- Records for this exercise
[Start of section]

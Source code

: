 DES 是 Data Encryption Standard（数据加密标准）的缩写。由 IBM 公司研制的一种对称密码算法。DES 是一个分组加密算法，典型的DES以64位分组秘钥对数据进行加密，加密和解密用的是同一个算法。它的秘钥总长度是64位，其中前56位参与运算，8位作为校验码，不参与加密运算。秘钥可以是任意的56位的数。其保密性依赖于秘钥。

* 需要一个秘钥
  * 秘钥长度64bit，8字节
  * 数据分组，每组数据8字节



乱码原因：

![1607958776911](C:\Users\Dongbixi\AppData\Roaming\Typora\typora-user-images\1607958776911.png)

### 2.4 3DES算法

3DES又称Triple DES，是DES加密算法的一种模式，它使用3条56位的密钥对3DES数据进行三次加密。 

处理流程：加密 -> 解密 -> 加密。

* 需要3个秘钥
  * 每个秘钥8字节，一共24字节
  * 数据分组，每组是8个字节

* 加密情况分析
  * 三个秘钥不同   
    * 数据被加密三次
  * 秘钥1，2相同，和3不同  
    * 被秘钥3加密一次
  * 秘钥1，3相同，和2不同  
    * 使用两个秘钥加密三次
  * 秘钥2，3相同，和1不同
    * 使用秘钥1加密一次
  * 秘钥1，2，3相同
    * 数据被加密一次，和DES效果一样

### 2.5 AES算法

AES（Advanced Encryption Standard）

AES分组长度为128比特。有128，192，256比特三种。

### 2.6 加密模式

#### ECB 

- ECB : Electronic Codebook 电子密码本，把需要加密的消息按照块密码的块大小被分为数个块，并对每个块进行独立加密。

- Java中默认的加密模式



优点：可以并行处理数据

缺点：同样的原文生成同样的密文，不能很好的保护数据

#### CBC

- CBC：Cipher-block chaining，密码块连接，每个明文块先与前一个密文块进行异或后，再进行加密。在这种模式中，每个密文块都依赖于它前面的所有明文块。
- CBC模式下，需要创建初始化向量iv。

[End of section]

- What the exercise asks
Each line of the records should be transcribed without change.

- Written answer
Source code

: DES 是 Data Encryption Standard（数据加密标准）的缩写。由 IBM 公司研制的一种对称密码算法。DES 是一个分组加密算法，典型的DES以64位分组秘钥对数据进行加密，加密和解密用的是同一个算法。它的秘钥总长度是64位，其中前56位参与运算，8位作为校验码，不参与加密运算。秘钥可以是任意的56位的数。其保密性依赖于秘钥。

* 需要一个秘钥
  * 秘钥长度64bit，8字节
  * 数据分组，每组数据8字节



乱码原因：

![1607958776911](C:\Users\Dongbixi\AppData\Roaming\Typora\typora-user-images\1607958776911.png)

### 2.4 3DES算法

3DES又称Triple DES，是DES加密算法的一种模式，它使用3条56位的密钥对3DES数据进行三次加密。 

处理流程：加密 -> 解密 -> 加密。

* 需要3个秘钥
  * 每个秘钥8字节，一共24字节
  * 数据分组，每组是8个字节

* 加密情况分析
  * 三个秘钥不同   
    * 数据被加密三次
  * 秘钥1，2相同，和3不同  
    * 被秘钥3加密一次
  * 秘钥1，3相同，和2不同  
    * 使用两个秘钥加密三次
  * 秘钥2，3相同，和1不同
    * 使用秘钥1加密一次
  * 秘钥1，2，3相同
    * 数据被加密一次，和DES效果一样

### 2.5 AES算法

AES（Advanced Encryption Standard）

AES分组长度为128比特。有128，192，256比特三种。

### 2.6 加密模式

#### ECB 

- ECB : Electronic Codebook 电子密码本，把需要加密的消息按照块密码的块大小被分为数个块，并对每个块进行独立加密。

- Java中默认的加密模式



优点：可以并行处理数据

缺点：同样的原文生成同样的密文，不能很好的保护数据

#### CBC

- CBC：Cipher-block chaining，密码块连接，每个明文块先与前一个密文块进行异或后，再进行加密。在这种模式中，每个密文块都依赖于它前面的所有明文块。
- CBC模式下，需要创建初始化向量iv。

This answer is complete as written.